=== Begin Enclosure ===

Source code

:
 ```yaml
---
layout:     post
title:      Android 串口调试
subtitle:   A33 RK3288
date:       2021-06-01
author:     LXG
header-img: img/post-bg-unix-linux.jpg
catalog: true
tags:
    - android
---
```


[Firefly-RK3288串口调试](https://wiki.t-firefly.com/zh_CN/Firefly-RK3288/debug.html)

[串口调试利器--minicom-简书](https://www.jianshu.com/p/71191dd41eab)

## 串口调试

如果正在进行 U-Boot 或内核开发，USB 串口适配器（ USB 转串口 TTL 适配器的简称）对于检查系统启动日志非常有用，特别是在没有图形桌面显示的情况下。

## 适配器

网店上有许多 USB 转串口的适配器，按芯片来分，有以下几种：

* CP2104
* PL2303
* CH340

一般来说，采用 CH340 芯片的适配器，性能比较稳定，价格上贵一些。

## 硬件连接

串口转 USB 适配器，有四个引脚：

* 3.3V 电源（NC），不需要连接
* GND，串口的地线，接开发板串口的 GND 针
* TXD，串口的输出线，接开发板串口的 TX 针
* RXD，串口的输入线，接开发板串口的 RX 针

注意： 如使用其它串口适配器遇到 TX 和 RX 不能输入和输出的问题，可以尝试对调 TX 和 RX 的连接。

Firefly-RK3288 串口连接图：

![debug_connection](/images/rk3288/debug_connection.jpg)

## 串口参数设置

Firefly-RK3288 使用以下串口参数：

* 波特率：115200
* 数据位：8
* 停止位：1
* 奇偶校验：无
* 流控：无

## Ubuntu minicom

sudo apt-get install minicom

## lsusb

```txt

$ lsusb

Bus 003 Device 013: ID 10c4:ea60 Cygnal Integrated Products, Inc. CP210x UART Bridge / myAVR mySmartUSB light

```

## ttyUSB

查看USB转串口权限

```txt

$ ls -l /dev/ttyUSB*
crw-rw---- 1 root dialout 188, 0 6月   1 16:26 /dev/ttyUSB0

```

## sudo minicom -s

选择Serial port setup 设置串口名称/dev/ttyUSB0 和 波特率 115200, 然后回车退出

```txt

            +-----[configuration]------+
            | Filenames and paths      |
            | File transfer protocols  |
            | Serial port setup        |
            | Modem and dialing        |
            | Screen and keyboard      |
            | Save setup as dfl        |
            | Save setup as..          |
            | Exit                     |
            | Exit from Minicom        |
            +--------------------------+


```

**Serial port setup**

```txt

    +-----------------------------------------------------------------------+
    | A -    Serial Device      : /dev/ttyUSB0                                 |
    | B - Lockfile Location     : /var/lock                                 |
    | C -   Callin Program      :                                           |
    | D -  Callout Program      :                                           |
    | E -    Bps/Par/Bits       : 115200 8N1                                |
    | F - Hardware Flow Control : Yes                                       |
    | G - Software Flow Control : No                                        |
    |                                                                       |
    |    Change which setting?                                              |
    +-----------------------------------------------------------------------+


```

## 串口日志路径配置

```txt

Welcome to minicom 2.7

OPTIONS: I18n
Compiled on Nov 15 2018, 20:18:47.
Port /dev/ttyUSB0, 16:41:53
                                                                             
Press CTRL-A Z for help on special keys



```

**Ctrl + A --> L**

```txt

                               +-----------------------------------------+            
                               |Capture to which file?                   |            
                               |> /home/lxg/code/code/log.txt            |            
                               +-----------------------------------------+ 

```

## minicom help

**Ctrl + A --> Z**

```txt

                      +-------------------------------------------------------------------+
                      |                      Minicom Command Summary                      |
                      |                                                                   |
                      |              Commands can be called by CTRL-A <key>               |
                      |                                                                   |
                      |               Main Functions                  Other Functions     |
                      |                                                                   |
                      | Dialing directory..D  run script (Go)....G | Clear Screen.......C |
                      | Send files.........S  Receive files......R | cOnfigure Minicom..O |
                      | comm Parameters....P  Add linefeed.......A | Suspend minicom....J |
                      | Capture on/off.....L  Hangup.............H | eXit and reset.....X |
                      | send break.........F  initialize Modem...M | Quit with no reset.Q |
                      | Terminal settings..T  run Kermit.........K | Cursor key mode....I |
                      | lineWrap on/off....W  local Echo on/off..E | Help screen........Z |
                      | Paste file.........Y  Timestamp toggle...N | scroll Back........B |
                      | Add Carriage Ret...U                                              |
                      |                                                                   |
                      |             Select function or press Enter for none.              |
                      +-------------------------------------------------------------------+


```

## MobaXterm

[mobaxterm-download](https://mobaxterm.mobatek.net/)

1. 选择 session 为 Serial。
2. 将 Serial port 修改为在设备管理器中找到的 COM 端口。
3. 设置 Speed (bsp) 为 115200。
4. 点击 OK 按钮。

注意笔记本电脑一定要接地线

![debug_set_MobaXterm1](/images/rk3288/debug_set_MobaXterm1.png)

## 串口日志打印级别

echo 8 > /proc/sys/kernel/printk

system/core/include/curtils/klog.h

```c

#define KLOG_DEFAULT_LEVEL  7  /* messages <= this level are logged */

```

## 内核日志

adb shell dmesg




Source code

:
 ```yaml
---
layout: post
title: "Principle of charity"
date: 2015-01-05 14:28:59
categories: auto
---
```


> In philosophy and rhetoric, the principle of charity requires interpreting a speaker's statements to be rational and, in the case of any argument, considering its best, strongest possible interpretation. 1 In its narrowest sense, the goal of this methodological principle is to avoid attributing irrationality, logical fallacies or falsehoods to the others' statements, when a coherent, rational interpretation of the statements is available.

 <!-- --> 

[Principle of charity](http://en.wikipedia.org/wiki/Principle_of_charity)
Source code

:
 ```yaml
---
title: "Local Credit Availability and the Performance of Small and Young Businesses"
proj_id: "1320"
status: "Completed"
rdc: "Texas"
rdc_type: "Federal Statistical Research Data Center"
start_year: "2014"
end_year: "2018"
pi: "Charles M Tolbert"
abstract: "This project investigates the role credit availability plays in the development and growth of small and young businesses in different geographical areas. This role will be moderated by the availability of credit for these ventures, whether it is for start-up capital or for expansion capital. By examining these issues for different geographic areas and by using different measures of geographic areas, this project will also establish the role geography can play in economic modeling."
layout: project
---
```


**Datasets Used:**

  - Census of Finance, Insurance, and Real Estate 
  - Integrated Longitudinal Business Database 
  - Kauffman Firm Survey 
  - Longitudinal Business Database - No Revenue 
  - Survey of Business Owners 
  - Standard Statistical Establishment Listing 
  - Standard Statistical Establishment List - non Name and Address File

=== End Enclosure ===

> [Activity] Everything from the line containing "- Integrated Longitudinal" through the final line of the listing, inclusive, must be reproduced exactly; leave out the rest.

> [Response for this exercise]
  - Integrated Longitudinal Business Database 
  - Kauffman Firm Survey 
  - Longitudinal Business Database - No Revenue 
  - Survey of Business Owners 
  - Standard Statistical Establishment Listing 
  - Standard Statistical Establishment List - non Name and Address File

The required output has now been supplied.